Delegado “calça-curta” era o modo de se falar. Ninguém do interior do Brasil poderia dizer se haveria alguma diferença, entre um formado em lei e o outro formado na vida. Isto tudo em décadas longínquas. Hoje em dia a coisa é outra. Não há mais a figura do delegado nomeado de ouvido. Mas, a coisa não era assim. Os delegados eram soldados, cabos e sargentos da PM. Acumulavam funções com a chefia do destacamento. Na cidade da minha nascença, Dianópolis – Goiás, tempos idos, houve os delegados civis, nomeados por algum ato de governo. Salário ou não, certo que tinham um poder local fabuloso.
Meu pai foi um deste, por anos a fio, um revólver na cintura e subia a rua, botando guarda numa cidade pacífica, quando muito um bêbado incomodativo, briga de meninos ou fuzuê de casais. Crime mesmo, de faca ou tiro não me lembro ter havido. Roubo de gado acontecia.
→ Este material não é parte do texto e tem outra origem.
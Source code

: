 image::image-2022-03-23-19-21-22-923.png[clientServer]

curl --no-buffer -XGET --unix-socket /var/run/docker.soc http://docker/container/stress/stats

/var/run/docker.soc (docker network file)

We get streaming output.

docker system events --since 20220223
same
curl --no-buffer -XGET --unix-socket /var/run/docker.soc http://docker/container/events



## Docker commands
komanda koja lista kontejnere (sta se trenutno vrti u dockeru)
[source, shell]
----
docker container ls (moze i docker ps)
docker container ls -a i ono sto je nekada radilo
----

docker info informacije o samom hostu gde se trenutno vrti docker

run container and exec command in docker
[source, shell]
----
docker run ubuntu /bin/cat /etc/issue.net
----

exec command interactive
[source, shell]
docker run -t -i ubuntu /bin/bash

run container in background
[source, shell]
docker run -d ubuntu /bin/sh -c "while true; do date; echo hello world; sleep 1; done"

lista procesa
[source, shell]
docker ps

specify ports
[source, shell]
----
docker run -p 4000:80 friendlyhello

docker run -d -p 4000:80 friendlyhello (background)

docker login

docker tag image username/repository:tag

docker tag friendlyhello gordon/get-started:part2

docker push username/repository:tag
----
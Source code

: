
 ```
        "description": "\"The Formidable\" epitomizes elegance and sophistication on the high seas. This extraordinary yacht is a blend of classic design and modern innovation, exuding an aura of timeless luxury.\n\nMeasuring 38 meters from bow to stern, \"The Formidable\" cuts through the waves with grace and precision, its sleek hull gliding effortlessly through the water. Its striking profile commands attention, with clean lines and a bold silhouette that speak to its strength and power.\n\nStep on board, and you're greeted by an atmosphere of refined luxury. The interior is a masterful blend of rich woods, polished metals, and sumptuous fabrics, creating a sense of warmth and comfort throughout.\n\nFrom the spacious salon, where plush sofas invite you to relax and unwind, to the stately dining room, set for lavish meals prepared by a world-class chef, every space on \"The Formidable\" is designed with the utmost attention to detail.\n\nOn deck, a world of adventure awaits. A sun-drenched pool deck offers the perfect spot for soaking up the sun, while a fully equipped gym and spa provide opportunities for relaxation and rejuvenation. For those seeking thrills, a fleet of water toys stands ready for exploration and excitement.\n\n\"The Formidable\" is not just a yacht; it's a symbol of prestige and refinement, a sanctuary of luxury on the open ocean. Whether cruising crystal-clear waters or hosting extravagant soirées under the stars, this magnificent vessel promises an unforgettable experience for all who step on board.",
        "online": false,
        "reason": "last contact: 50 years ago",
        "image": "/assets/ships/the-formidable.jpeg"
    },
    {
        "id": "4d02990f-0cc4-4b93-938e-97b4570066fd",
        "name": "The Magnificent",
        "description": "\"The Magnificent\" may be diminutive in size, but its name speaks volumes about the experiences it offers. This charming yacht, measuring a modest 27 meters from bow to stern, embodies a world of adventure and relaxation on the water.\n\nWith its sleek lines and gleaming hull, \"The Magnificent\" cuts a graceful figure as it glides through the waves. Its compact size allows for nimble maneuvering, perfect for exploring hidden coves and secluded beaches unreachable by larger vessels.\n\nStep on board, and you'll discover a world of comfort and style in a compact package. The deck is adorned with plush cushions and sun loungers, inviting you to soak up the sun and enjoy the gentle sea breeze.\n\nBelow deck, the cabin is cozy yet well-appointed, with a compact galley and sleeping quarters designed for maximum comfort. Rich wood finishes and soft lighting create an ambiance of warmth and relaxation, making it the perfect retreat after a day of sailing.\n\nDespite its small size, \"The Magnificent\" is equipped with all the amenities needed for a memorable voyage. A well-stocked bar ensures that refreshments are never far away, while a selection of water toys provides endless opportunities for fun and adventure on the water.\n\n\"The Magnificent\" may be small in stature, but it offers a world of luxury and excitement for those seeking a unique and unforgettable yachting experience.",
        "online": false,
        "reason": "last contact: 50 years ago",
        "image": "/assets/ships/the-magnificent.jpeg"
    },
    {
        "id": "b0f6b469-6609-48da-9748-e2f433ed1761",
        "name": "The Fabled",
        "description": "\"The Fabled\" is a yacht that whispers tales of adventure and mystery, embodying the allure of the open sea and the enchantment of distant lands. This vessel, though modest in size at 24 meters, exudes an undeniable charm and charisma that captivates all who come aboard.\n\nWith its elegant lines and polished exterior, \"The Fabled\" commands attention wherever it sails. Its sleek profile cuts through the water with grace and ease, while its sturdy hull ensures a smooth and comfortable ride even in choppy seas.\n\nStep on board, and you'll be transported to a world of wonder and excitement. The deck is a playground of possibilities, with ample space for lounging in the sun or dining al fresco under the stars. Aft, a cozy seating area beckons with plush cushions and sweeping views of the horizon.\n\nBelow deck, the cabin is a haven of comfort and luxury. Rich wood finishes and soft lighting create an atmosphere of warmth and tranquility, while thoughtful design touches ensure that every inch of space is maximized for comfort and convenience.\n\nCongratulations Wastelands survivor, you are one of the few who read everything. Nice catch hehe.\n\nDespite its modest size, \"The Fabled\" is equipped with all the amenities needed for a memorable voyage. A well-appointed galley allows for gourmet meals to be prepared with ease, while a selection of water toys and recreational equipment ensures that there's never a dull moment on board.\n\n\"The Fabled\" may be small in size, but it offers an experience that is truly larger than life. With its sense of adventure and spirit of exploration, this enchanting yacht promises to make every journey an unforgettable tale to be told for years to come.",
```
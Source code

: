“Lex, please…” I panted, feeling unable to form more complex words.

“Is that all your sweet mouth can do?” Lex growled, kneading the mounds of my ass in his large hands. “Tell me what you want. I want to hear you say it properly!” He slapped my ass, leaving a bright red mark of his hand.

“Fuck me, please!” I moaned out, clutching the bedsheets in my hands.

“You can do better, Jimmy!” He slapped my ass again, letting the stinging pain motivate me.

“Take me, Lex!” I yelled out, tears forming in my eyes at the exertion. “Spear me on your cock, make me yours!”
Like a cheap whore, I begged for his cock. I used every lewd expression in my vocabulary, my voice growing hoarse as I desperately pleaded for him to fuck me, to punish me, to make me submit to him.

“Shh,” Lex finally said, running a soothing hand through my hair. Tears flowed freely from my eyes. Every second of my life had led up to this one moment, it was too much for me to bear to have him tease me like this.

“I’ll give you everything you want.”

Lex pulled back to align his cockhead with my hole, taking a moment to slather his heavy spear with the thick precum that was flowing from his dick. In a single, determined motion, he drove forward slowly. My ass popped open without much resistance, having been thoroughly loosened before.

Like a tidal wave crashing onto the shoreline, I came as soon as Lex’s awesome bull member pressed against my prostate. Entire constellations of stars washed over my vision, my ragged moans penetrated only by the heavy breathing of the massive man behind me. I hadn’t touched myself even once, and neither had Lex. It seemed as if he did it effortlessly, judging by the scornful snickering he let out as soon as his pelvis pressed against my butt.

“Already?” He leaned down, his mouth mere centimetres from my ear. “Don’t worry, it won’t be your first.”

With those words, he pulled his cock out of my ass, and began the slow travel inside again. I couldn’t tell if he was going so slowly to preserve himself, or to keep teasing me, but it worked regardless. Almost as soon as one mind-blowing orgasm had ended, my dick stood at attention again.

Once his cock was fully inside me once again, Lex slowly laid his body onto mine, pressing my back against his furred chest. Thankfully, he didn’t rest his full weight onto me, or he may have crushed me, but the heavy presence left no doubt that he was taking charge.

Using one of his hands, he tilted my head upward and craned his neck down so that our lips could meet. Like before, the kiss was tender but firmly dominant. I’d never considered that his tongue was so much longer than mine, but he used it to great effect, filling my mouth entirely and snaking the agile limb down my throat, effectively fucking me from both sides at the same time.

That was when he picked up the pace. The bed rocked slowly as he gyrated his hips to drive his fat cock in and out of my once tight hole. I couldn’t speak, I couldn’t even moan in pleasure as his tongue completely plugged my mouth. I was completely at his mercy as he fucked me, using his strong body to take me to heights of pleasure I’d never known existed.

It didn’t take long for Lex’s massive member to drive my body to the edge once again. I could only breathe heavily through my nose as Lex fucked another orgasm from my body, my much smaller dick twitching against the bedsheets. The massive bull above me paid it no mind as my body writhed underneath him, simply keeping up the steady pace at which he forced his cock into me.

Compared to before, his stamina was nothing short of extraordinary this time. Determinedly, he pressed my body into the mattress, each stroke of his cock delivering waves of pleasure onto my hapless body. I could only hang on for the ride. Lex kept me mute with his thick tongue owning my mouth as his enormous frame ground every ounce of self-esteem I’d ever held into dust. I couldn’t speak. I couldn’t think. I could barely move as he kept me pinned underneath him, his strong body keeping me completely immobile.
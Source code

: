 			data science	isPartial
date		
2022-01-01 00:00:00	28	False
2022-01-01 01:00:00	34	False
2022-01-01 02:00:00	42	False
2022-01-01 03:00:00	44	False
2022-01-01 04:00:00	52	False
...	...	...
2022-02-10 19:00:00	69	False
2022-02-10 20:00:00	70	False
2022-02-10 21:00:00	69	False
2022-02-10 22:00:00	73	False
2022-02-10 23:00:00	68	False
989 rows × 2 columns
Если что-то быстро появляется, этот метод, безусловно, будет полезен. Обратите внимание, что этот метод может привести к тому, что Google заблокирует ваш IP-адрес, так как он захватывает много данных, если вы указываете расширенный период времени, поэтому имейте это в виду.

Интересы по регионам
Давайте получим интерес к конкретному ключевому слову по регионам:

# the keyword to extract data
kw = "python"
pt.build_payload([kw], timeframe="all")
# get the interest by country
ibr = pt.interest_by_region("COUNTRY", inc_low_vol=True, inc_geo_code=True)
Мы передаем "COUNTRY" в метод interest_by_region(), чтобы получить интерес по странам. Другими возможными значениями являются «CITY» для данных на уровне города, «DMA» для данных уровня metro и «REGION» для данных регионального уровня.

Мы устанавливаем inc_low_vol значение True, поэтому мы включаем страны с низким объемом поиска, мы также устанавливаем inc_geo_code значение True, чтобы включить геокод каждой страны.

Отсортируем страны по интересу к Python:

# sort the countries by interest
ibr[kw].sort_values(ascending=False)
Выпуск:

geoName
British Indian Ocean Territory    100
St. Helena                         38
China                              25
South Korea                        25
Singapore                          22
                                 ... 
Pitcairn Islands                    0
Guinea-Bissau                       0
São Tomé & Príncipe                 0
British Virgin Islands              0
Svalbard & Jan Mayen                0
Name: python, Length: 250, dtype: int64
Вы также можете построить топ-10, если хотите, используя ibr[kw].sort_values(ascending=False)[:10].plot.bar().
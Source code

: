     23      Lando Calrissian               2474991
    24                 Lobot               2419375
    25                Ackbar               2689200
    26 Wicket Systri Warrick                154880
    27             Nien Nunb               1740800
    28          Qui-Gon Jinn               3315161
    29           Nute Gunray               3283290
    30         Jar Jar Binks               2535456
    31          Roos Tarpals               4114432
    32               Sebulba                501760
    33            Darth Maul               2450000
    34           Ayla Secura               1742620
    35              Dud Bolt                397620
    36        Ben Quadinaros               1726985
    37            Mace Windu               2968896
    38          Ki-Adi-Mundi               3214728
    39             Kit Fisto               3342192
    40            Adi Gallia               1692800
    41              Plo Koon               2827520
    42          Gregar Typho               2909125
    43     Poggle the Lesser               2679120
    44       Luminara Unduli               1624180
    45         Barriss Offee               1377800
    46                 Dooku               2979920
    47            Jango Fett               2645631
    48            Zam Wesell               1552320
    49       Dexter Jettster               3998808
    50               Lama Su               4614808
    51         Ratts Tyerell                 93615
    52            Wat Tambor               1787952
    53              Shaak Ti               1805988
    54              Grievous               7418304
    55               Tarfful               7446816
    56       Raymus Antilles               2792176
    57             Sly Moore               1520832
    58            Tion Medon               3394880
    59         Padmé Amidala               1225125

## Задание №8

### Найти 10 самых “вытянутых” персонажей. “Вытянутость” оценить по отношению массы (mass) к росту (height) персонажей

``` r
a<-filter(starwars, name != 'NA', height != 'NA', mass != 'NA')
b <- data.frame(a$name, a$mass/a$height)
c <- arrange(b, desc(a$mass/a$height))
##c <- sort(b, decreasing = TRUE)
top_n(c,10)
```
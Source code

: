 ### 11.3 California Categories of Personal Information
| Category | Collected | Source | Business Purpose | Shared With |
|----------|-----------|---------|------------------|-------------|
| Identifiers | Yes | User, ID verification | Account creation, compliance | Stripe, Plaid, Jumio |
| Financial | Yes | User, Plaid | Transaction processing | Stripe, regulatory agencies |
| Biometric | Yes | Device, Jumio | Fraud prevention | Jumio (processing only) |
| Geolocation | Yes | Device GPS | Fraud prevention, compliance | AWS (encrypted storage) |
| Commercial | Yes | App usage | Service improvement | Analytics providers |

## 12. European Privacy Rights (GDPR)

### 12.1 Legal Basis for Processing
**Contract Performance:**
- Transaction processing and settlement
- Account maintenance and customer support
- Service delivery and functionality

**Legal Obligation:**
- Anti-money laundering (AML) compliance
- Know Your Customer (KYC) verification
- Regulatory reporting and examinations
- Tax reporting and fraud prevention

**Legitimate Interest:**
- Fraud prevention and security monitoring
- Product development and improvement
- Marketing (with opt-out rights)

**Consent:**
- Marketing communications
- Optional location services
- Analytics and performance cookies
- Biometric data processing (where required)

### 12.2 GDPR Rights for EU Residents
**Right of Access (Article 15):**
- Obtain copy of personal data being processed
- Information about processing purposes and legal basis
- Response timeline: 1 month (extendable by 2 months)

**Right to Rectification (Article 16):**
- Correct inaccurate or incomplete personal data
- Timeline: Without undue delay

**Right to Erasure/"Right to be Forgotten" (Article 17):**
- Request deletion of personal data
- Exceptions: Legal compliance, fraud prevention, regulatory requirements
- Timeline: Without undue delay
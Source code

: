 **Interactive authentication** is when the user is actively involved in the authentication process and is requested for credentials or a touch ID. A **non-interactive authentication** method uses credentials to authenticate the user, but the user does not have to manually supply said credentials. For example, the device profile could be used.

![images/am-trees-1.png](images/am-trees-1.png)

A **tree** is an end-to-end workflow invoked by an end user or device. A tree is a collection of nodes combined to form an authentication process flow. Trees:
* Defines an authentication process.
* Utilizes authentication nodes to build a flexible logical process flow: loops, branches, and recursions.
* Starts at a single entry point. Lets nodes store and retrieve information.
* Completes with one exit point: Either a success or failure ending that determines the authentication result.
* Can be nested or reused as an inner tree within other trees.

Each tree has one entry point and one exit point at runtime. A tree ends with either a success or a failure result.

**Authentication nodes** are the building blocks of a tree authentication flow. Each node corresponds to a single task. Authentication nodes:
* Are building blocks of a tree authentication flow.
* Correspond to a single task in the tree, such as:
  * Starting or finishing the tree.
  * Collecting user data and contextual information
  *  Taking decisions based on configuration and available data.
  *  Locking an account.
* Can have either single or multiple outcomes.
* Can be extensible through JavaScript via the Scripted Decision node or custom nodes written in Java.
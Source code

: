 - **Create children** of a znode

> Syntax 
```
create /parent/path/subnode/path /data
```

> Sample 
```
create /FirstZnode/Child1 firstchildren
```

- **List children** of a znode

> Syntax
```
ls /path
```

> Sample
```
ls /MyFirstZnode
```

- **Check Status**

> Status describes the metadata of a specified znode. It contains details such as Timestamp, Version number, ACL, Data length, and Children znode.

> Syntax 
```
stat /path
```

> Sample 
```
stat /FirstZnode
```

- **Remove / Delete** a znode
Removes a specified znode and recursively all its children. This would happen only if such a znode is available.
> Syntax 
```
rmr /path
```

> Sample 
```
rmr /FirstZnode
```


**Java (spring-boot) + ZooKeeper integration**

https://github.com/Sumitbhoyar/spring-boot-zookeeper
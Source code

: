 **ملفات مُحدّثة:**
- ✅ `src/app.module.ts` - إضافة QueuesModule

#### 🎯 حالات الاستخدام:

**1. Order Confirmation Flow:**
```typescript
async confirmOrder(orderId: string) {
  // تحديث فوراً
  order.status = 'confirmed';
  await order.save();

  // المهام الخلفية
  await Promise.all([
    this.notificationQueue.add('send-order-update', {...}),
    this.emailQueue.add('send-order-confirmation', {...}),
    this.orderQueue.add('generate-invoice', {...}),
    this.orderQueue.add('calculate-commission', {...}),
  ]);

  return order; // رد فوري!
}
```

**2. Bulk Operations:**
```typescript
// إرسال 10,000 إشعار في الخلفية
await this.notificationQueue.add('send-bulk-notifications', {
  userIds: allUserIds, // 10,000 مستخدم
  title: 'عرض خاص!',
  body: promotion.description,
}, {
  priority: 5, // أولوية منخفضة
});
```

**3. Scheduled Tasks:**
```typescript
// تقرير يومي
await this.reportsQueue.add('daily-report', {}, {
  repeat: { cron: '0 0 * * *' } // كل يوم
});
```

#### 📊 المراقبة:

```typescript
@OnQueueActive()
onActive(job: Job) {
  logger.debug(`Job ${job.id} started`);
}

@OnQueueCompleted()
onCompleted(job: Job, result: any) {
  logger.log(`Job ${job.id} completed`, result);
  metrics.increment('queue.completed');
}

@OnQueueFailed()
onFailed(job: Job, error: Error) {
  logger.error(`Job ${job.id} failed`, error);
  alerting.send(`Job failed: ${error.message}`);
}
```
O preso era conduzido a pé para a cadeia pública. Soldado atrás com mosquetão 1909 ou não. Dia seguinte, depois de passar a embriaguez, uma enxada e o preso capinava no entorno da cadeia e estava liberado. Sumia. A vergonha era demais. Era o caso de Astolfo; era fraco para cachaça, bastava um gole e ele já soltava a língua e tocava a xingar as pessoas, a provocar briga.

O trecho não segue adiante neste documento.